Study uses cord blood stem cells in hearing loss treatment
When children fall and scrape their knee, their body begins an amazing repair process. Blood coagulates to form a protective cover and skin cells begin to regenerate. Add a kiss and a bandage and the knee is usually completely healed within a week or two. But what happens if that child is born with a more severe problem – such as a heart defect or hearing loss? As amazing as the human body can be, sometimes its natural healing process needs a little help to get started.
That's the impetus behind a study using umbilical cord blood to treat hearing loss in children. Florida Hospital for Children and Cord Blood Registry (CBR) are launching a FDA-regulated, Phase 1 safety study of the use of cord blood stem cells to treat children with sensorineural hearing loss.
Researchers are currently in the enrollment phase of the study. Ten children between the ages of 6 weeks and 6 years old will be treated using their own stored umbilical cord blood. Patients will receive one intravenous infusion of their own umbilical cord blood stem cells and return for follow-up at one month, six months and one year post-treatment.
Children with genetic deafness are ineligible for study participation. More information on study enrollment and criteria can be found at https://www.cordblood.com/stem-cell-research/cord-blood-research/hearing-loss
According to the Center for Hearing and Communication, approximately 3 million children in the United States have a hearing loss; 1.3 million of them are under the age of three. Children with sensorineural hearing loss experience problems or deformities with the cochlea (sensory) or the hearing nerve (neural) due to illness, birth defects, medication, noise or head trauma.
Although hearing aids and cochlear implants are effective means of treating sensorineural hearing loss in both children and adults, these instruments do not repair damaged hearing. If successful, cord blood stem cell treatment could repair the damage, leading to improved speech and language skills, social interaction, and cognitive learning abilities for children with acquired sensorineural hearing loss.
Researchers learned the benefits of using cord blood in 1988 when the first sibling-donor cord blood transplant was performed for a five-year-old child with Fanconi anemia. In 2002, they began exploring stem cells' ability to help the body heal itself. By 2005, clinical trials were in place to investigate newborn stem cell therapies for damaged tissue. Today, more than one million people have benefited from stem cell treatment for more than 80 different diseases.
Cord blood stem cells have documented success in treating leukemia, Multiple Sclerosis, Rheumatoid Arthritis, Hodgkins disease and Non-Hodgkins lymphoma to name a few. Researchers are hopeful cord blood will eventually be effective in the treatment of AIDS, heart disease, Alzheimer's, Parkinson's disease, spinal cord injury and stroke.
What makes stem cells so desirable? Stem cells are considered the body's "master cells" because they have the ability to create the different types of cells that make up human organs, blood, tissue and immune system. Stem cells, typically found in bone marrow and fat tissue, have the ability to divide and develop into any of the three main types of cells found in the blood: red blood cells, white blood cells and platelets.
Although cord blood stem cells have the same capacity as stem cells found in other parts of the body, there is less of a risk for transmitting infectious disease or being rejected by the host.
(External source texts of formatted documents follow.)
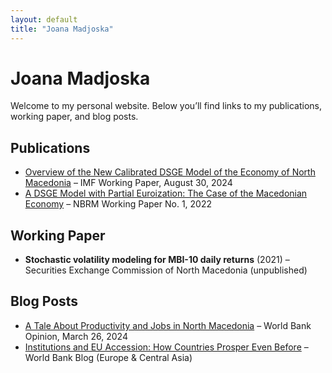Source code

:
 ```yaml
---
layout: default
title: "Joana Madjoska"
---
```


# Joana Madjoska

Welcome to my personal website. Below you’ll find links to my publications, working paper, and blog posts.

## Publications

- [Overview of the New Calibrated DSGE Model of the Economy of North Macedonia](https://www.imf.org/en/Publications/WP/Issues/2024/08/30/Overview-of-the-New-Calibrated-DSGE-Model-of-the-Economy-of-North-Macedonia-553994) – IMF Working Paper, August 30, 2024
- [A DSGE Model with Partial Euroization: The Case of the Macedonian Economy](https://www.nbrm.mk/content/A_DSGE_model_with_partial_euroization_the_case_of_the_Macedonian_economy_WP1-2022.pdf) – NBRM Working Paper No. 1, 2022

## Working Paper

- **Stochastic volatility modeling for MBI-10 daily returns** (2021) – Securities Exchange Commission of North Macedonia (unpublished)

## Blog Posts

- [A Tale About Productivity and Jobs in North Macedonia](https://www.worldbank.org/en/news/opinion/2024/03/26/a-tale-about-productivity-and-jobs-in-north-macedonia) – World Bank Opinion, March 26, 2024
- [Institutions and EU Accession: How Countries Prosper Even Before](https://blogs.worldbank.org/en/europeandcentralasia/institutions-and-eu-accession--how-countries-prosper-even-before) – World Bank Blog (Europe & Central Asia)
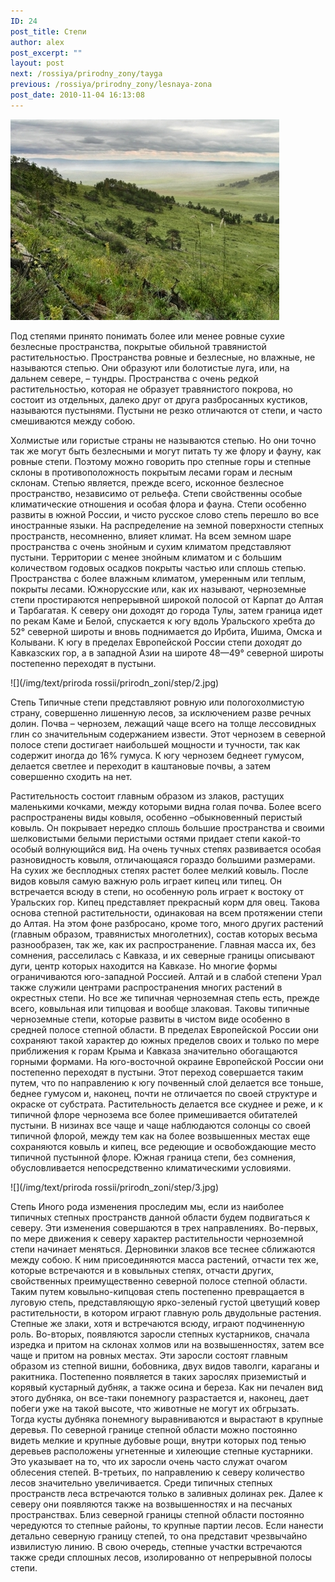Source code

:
 ```yaml
---
ID: 24
post_title: Степи
author: alex
post_excerpt: ""
layout: post
next: /rossiya/prirodny_zony/tayga
previous: /rossiya/prirodny_zony/lesnaya-zona
post_date: 2010-11-04 16:13:08
---
```


 

![](/img/book/590.jpg)

Под степями принято понимать более или менее ровные сухие безлесные пространства, покрытые обильной травянистой растительностью. Пространства ровные и безлесные, но влажные, не называются степью. Они образуют или болотистые луга, или, на дальнем севере, – тундры. Пространства с очень редкой растительностью, которая не образует травянистого покрова, но состоит из отдельных, далеко друг от друга разбросанных кустиков, называются пустынями. Пустыни не резко отличаются от степи, и часто смешиваются между собою.
  
Холмистые или гористые страны не называются степью. Но они точно так же могут быть безлесными и могут питать ту же флору и фауну, как ровные степи. Поэтому можно говорить про степные горы и степные склоны в противоположность покрытым лесами горам и лесным склонам. Степью является, прежде всего, исконное безлесное пространство, независимо от рельефа. 
Степи свойственны особые климатические отношения и особая флора и фауна. Степи особенно развиты в южной России, и чисто русское слово степь перешло во все иностранные языки. На распределение на земной поверхности степных пространств, несомненно, влияет климат. На всем земном шаре пространства с очень знойным и сухим климатом представляют пустыни. Территории с менее знойным климатом и с большим количеством годовых осадков покрыты частью или сплошь степью. Пространства с более влажным климатом, умеренным или теплым, покрыты лесами. 
Южнорусские или, как их называют, черноземные степи простираются непрерывной широкой полосой от Карпат до Алтая и Тарбагатая. К северу они доходят до города Тулы, затем граница идет по рекам Каме и Белой, спускается к югу вдоль Уральского хребта до 52° северной широты и вновь поднимается до Ирбита, Ишима, Омска и Колывани. К югу в пределах Европейской России степи доходят до Кавказских гор, а в западной Азии на широте 48—49° северной широты постепенно переходят в пустыни.


![](/img/text/priroda rossii/prirodn_zoni/step/2.jpg)

Степь 
Типичные степи представляют ровную или пологохолмистую страну, совершенно лишенную лесов, за исключением разве речных долин. Почва – чернозем, лежащий чаще всего на толще лессовидных глин со значительным содержанием извести. Этот чернозем в северной полосе степи достигает наибольшей мощности и тучности, так как содержит иногда до 16% гумуса. К югу чернозем беднеет гумусом, делается светлее и переходит в каштановые почвы, а затем совершенно сходить на нет.  
  
Растительность состоит главным образом из злаков, растущих маленькими кочками, между которыми видна голая почва. Более всего распространены виды ковыля, особенно –обыкновенный перистый ковыль. Он покрывает нередко сплошь большие пространства и своими шелковистыми белыми перистыми остями придает степи какой-то особый волнующийся вид. На очень тучных степях развивается особая разновидность ковыля, отличающаяся гораздо большими размерами. На сухих же бесплодных степях растет более мелкий ковыль. После видов ковыля самую важную роль играет кипец или типец. Он встречается всюду в степи, но особенную роль играет к востоку от Уральских гор. Кипец представляет прекрасный корм для овец. 
Такова основа степной растительности, одинаковая на всем протяжении степи до Алтая. На этом фоне разбросано, кроме того, много других растений (главным образом, травянистых многолетних), состав которых весьма разнообразен, так же, как их распространение. Главная масса их, без сомнения, расселилась с Кавказа, и их северные границы описывают дуги, центр которых находится на Кавказе. Но многие формы ограничиваются юго-западной Россией. Алтай и в слабой степени Урал также служили центрами распространения многих растений в окрестных степи. Но все же типичная черноземная степь есть, прежде всего, ковыльная или типцовая и вообще злаковая.
Таковы типичные черноземные степи, которые развиты в чистом виде особенно в средней полосе степной области. В пределах Европейской России они сохраняют такой характер до южных пределов своих и только по мере приближения к горам Крыма и Кавказа значительно обогащаются горными формами. На юго-восточной окраине Европейской России они постепенно переходят в пустыни. Этот переход совершается таким путем, что по направлению к югу почвенный слой делается все тоньше, беднее гумусом и, наконец, почти не отличается по своей структуре и окраске от субстрата. Растительность делается все скуднее и реже, и к типичной флоре чернозема все более примешивается обитателей пустыни. В низинах все чаще и чаще наблюдаются солонцы со своей типичной флорой, между тем как на более возвышенных местах еще сохраняются ковыль и кипец, все редеющие и освобождающие место типичной пустынной флоре. Южная граница степи, без сомнения, обусловливается непосредственно климатическими условиями. 


![](/img/text/priroda rossii/prirodn_zoni/step/3.jpg)

Степь 
Иного рода изменения проследим мы, если из наиболее типичных степных пространств данной области будем подвигаться к северу. Эти изменения совершаются в трех направлениях. Во-первых, по мере движения к северу характер растительности черноземной степи начинает меняться. Дерновинки злаков все теснее сближаются между собою. К ним присоединяются масса растений, отчасти тех же, которые встречаются и в ковыльных степях, отчасти других, свойственных преимущественно северной полосе степной области. Таким путем ковыльно-кипцовая степь постепенно превращается в луговую степь, представляющую ярко-зеленый густой цветущий ковер растительности, в котором играют главную роль двудольные растения. Степные же злаки, хотя и встречаются всюду, играют подчиненную роль. 
Во-вторых, появляются заросли степных кустарников, сначала изредка и притом на склонах холмов или на возвышенностях, затем все чаще и притом на ровных местах. Эти заросли состоят главным образом из степной вишни, бобовника, двух видов таволги, караганы и ракитника. Постепенно появляется в таких зарослях приземистый и корявый кустарный дубняк, а также осина и береза. Как ни печален вид этого дубняка, он все-таки понемногу разрастается и, наконец, дает побеги уже на такой высоте, что животные не могут их обгрызать. Тогда кусты дубняка понемногу выравниваются и вырастают в крупные деревья. По северной границе степной области можно постоянно видеть мелкие и крупные дубовые рощи, внутри которых под тенью деревьев расположены угнетенные и хилеющие степные кустарники. Это указывает на то, что их заросли очень часто служат очагом облесения степей. 
В-третьих, по направлению к северу количество лесов значительно увеличивается. Среди типичных степных пространств леса встречаются только в заливных долинах рек. Далее к северу они появляются также на возвышенностях и на песчаных пространствах. Близ северной границы степной области постоянно чередуются то степные районы, то крупные партии лесов. Если нанести детально северную границу степей, то она представит чрезвычайно извилистую линию. В свою очередь, степные участки встречаются также среди сплошных лесов, изолированно от непрерывной полосы степи.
They are also much easier and safer to collect.
Cord blood stem cells are different from the controversial embryonic stem cells, which require the destruction of a human embryo to obtain. Cord blood is collected with no risk to the mother or child and can be frozen and stored for many years. More than 200 hospitals actively collect cord blood from babies (with mother's consent).
Parents must make the decision to collect and store their baby's newborn stem cells immediately after birth. After the umbilical cord has been clamped and cut, the remaining blood in the umbilical cord is drawn into a collection bag. Costs include $2,000 for the procedure and approximately $125/year to store the baby's core blood. Parents may also choose to donate their cord blood to public storage banks. The American Academy of Pediatrics encourages public cord-blood donations; however, opposes private banking in most cases.